Tra umiliazioni, furti, fame nera e mille peripezie la tournèè li porta fino a Bari, città già liberata dagli Alleati. Qui i nostri si illudono di aver trovato una sistemazione grazie allo spettacolo “Polvere di stelle” a beneficio dei soldati americani. Ma la storia prosegue il suo corso e la liberazione di Roma e il ritorno in scena di compagnie ben più quotate li trascinerà nuovamente nella polvere.
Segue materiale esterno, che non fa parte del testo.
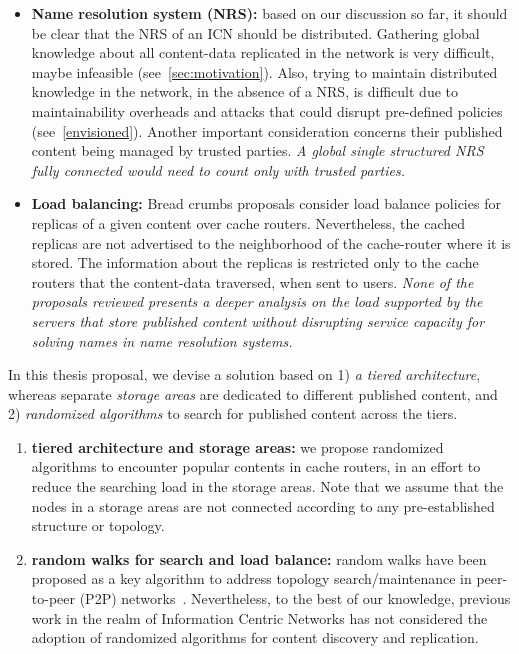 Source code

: \begin{itemize}
\item \textbf{Name resolution system (NRS): }  
based on our discussion so far, it should be clear that the NRS  of an ICN 
should be distributed.  Gathering global knowledge about all content-data replicated in the network is 
very difficult, maybe infeasible (see~\textsection\ref{sec:motivation}).  
Also, trying to maintain distributed knowledge in the network, 
in the absence of a NRS, is difficult due to maintainability overheads  
and attacks that could disrupt pre-defined policies (see~\textsection\ref{envisioned}). Another important consideration concerns their
 published content being managed by trusted parties. \emph{A global single structured NRS fully 
connected would need to count only with trusted parties.  }
\item \textbf{Load balancing: }  
Bread crumbs proposals consider load balance policies for replicas of a given 
content over cache routers. 
Nevertheless, the cached replicas are not advertised to the neighborhood of the cache-router where it is stored.
  The information about the replicas is restricted only to the cache routers that the content-data traversed, when sent to users.
\emph{None of the proposals reviewed presents a deeper analysis on the load supported 
by the servers that store published content without disrupting service capacity for solving names 
in name resolution systems. }
\end{itemize}



In this thesis proposal, we devise a solution based on 1) \emph{a tiered architecture}, whereas
 separate \emph{storage areas} are dedicated to different published content, and 2) 
\emph{randomized algorithms} to search for published content across the tiers. 

\begin{enumerate}
\item \textbf{tiered architecture and storage areas: }  we propose randomized  algorithms to encounter popular 
contents in cache routers, in an effort to reduce the searching load in the storage areas. 
Note that we assume that the nodes in a storage areas are not connected according to any pre-established structure or topology. 
\item \textbf{random walks for search and load balance: } random walks have been proposed as a key algorithm
to  address 
topology search/maintenance in peer-to-peer (P2P) networks~\cite{nearoptimal}.
Nevertheless, to the best of our knowledge, previous work in the realm of Information Centric Networks  
has not considered the adoption of  randomized  algorithms for content discovery and replication. 
\end{enumerate}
“Polvere di stelle”: l’omaggio di Albertone alla storia
Forse non il migliore ma senza dubbio il più famoso film di Sordi regista, “Polvere di stelle” è una pellicola ondivaga, a due tempi, mossa da due anime che non sempre si conciliano in maniera organica. Sordi non tradisce alcuna ambizione o interesse a misurarsi con uno come Fellini, che su certe tematiche e immaginari ha già scritto pagine indimenticabili. Il suo scopo è un altro, per quanto ambizioso, complesso e non perfettamente centrato. Il suo vuole essere il tributo a un’epoca disperata, complessissima, la stessa che per spazio e tempo lo ha visto formarsi come uomo di spettacolo.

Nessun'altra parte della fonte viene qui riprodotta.